C.ELIACHEFF
22 décembre 2010 / FRANCE CULTURE
CHRONIQUE DE CAROLINE ELIACHEFF
[à retrouver chaque mercredi matin de 7h27 à 7h30
sur France Culture]
LES SOURDS FONT DU BRUIT !
"Il n'y a pas plus bavard qu'une manifestation de sourds.
Ceux qui les ont croisé dans diverses villes de France le
30 novembre dernier pourraient en témoigner.
Ils manifestaient contre le projet de loi déposé par trois
députés pour le dépistage systématique en maternité
de la surdité. Cette proposition a été adoptée en
première lecture dés le lendemain. Pourquoi aller contre
cette loi alors qu'un enfant sur mille est atteint de
surdité profonde et que le dépistage est encore trop
tardif ? Parce qu'elle fait fi de la vision culturelle
particulière de ce déficit sensoriel et qu'elle ne respecte
pas les critères internationaux du dépistage systéma-
tique, notamment la fiabilité du test, la gravité de la
maladie et la disponibilité d'un traitement immédiat.
Pourtant tout est dit dans un avis du comité consultatif
national d'éthique datant de décembre 2007. Par
exemple que ce n'est pas la même chose d'être issu
d'une famille d'entendants ou d'une famille de sourds.
Les parents entendants seraient à priori favorables à
une prise en charge médicalisée précoce. Quand les
parents sont sourds, ils n'appréhendent pas nécessai-
rement la surdité comme un handicap et encore moins
comme une difficulté pour communiquer.
Sur le papier, le dépistage en maternité présente un
avantage : personne ne peut y couper. Mais comme
il n'est pas prévu d'en informer les parents pendant la
grossesse, ils pourraient découvrir brutalement le
résultat sans la moindre préparation et le choc peut
être rude. Ce d'autant qu'avant le troisième jour de vie
le test n'est pas assez fiable.
Or c'est la période où les femmes quittent la maternité.

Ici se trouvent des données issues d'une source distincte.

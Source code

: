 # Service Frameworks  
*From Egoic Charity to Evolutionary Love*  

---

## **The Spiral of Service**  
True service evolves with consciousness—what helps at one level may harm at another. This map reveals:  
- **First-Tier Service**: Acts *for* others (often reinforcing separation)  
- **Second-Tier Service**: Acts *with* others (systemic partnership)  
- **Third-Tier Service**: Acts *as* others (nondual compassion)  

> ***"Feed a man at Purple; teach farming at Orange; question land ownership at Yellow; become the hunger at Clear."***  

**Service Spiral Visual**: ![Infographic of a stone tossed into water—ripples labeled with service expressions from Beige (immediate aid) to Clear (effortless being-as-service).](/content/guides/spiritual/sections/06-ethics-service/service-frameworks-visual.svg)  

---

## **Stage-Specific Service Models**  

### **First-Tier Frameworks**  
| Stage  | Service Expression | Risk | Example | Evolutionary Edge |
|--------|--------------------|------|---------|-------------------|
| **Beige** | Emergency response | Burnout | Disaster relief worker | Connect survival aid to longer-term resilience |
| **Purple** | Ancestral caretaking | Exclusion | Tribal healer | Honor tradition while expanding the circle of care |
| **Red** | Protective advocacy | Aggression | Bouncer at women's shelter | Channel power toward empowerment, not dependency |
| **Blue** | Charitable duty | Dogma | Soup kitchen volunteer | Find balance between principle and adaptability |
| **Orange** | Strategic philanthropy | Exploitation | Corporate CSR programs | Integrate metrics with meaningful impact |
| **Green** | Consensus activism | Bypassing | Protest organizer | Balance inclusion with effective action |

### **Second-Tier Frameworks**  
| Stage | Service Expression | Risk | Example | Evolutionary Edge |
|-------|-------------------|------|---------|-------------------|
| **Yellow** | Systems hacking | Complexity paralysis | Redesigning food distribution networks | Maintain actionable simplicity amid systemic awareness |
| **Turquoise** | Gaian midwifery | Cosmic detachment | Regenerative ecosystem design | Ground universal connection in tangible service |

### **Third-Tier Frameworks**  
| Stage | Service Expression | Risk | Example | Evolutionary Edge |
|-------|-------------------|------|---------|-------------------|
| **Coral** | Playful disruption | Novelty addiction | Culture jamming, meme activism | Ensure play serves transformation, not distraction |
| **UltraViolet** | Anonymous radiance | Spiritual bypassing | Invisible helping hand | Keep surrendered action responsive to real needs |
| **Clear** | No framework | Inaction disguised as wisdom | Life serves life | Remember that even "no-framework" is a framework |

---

Autant de bonnes raisons pour ne pas en faire une
pratique systématique trop précoce qu'on n'aura le
temps ni de confirmer, s'il y a une suspicion de surdité,
ni surtout d'accompagner.
C'est en revanche aux médecins de repérer aux
moindres indices, car il y en a, les enfants qui devraient
bénéficier d'un examen plus approfondi et ce dés le
troisième mois.
Quand les parents sont sourds, la détection précoce
peut être vécue comme une intrusion illégitime, l'enfant
n'étant ni malade, ni à leurs yeux handicapé.

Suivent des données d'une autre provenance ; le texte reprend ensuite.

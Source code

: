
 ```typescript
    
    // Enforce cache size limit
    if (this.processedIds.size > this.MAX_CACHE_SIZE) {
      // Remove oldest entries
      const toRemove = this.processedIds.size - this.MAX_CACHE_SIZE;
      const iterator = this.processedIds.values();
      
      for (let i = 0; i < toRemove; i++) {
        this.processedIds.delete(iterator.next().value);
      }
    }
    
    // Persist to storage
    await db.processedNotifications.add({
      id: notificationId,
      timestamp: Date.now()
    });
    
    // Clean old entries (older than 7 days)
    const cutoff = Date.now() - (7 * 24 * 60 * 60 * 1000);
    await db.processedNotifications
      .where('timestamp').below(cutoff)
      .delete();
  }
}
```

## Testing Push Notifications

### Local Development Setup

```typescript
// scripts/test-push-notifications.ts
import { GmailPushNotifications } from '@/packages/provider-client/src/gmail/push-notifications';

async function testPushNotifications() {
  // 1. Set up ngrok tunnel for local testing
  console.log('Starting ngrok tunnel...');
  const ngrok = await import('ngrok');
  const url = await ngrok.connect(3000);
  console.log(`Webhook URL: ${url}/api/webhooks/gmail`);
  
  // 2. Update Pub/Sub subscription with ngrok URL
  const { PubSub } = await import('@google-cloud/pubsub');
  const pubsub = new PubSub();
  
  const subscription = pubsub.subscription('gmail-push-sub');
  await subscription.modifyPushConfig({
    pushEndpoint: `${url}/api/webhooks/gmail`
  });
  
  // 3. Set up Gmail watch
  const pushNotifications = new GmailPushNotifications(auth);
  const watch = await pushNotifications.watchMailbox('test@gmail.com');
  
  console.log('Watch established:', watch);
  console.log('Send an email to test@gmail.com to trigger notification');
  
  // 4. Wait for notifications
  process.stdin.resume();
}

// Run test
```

L'enfermement communautariste d'une minorité d'entre
eux se nourrit d'une médicalisation arrogante ou d'une
vision purement organisiste de la surdité. Car derrière
le dépistage précoce dont les conditions sont plus
contestées que la nécessité, se profile une offre de
correction du déficit auditif notamment par l'implant
cochléaire avant l'âge d'un an.
Les parents entendants qui représentent 90% des
parents d'enfants sourds profonds doivent en connaître
les difficultés et les limites.
En l'état actuel, un enfant sourd avec implant ne devient
pas un enfant à l'audition normale, ils auraient tort
d'écarter par principe la langue des signes et le contact
avec la communauté des sourds dans une vision
purement organisiste du problème de leur enfant.

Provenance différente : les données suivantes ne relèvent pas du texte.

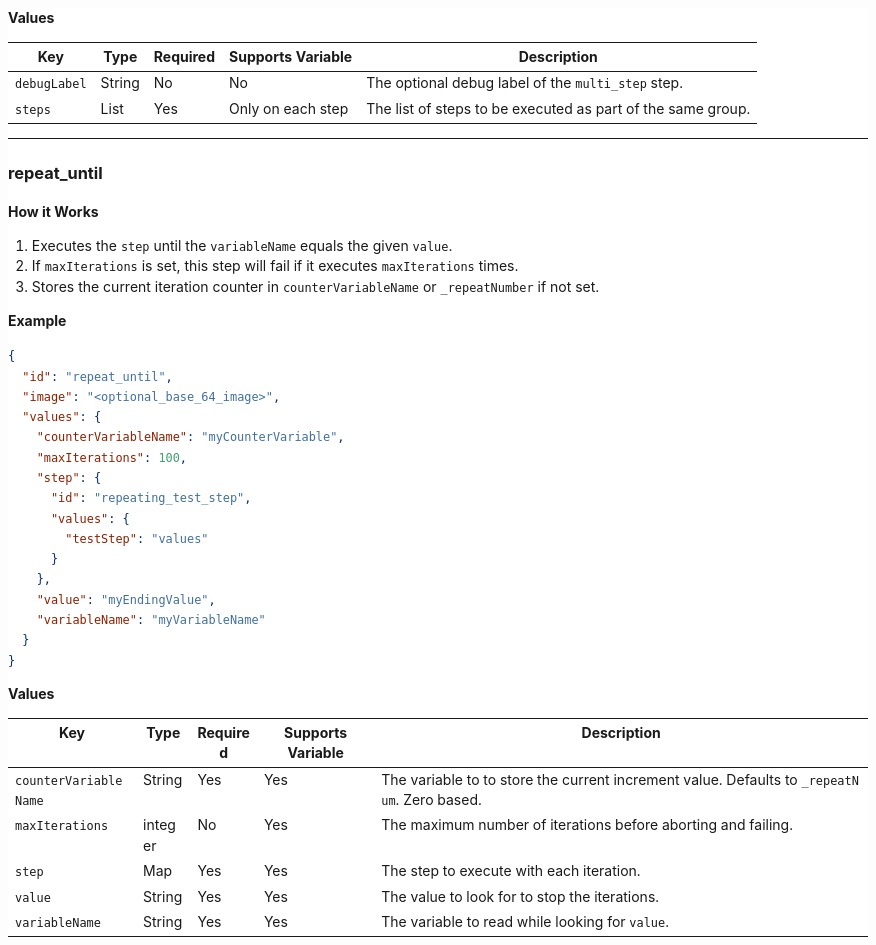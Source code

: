 **Values**

Key         | Type   | Required | Supports Variable | Description
----------  |--------|----------|-------------------|-------------
`debugLabel`| String | No       | No                | The optional debug label of the `multi_step` step.
`steps`     | List   | Yes      | Only on each step | The list of steps to be executed as part of the same group.


---


### repeat_until

**How it Works**

1. Executes the `step` until the `variableName` equals the given `value`.
2. If `maxIterations` is set, this step will fail if it executes `maxIterations` times.
3. Stores the current iteration counter in `counterVariableName` or `_repeatNumber` if not set.

**Example**

```json
{
  "id": "repeat_until",
  "image": "<optional_base_64_image>",
  "values": {
    "counterVariableName": "myCounterVariable",
    "maxIterations": 100,
    "step": {
      "id": "repeating_test_step",
      "values": {
        "testStep": "values"
      }
    },
    "value": "myEndingValue",
    "variableName": "myVariableName"
  }
}
```

**Values**

Key                   | Type    | Required | Supports Variable | Description
----------------------|---------|----------|-------------------|-------------
`counterVariableName` | String  | Yes      | Yes               | The variable to to store the current increment value.  Defaults to `_repeatNum`.  Zero based.
`maxIterations`       | integer | No       | Yes               | The maximum number of iterations before aborting and failing.
`step`                | Map     | Yes      | Yes               | The step to execute with each iteration.
`value`               | String  | Yes      | Yes               | The value to look for to stop the iterations.
`variableName`        | String  | Yes      | Yes               | The variable to read while looking for `value`.
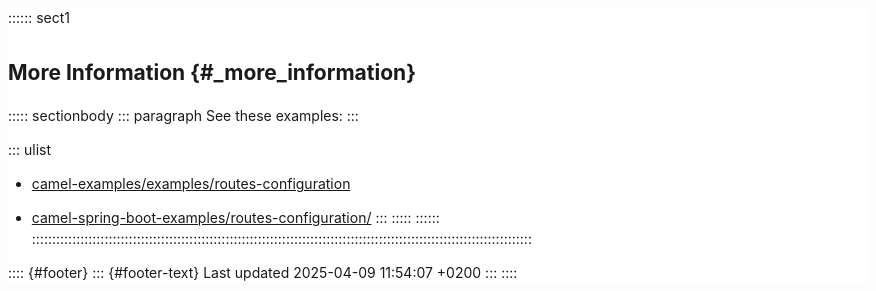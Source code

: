 :::::: sect1
## More Information {#_more_information}

::::: sectionbody
::: paragraph
See these examples:
:::

::: ulist
- [camel-examples/examples/routes-configuration](https://github.com/apache/camel-examples/tree/main/routes-configuration)

- [camel-spring-boot-examples/routes-configuration/](https://github.com/apache/camel-spring-boot-examples/tree/main/routes-configuration)
:::
:::::
::::::
::::::::::::::::::::::::::::::::::::::::::::::::::::::::::::::::::::::::::::::::::::::::::::::::::::::::::::::::::::::::::::

:::: {#footer}
::: {#footer-text}
Last updated 2025-04-09 11:54:07 +0200
:::
::::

Le bilinguisme est toujours un avantage.
Les parents sourds, eux, doivent être informés des
enjeux, car s'ils ne considèrent pas la surdité comme
un handicap en soi, elle prive néanmoins le sujet de
communiquer avec l'immense majorité de ses
semblables qui n'apprendra jamais la langue des signes.
Tel qu'il est proposé, le dépistage systématique très
précoce paraît soulever davantage de problèmes qu'il
n'en résout.
Reste aux députés à intégrer la complexité quand il s'agit
de décider de la qualité de vie des enfants et à ne pas
négliger que le respect de l'éthique peut être garant
de l'efficacité."
Caroline ELIACHEFF est pédopsychiatre et psychanalyste.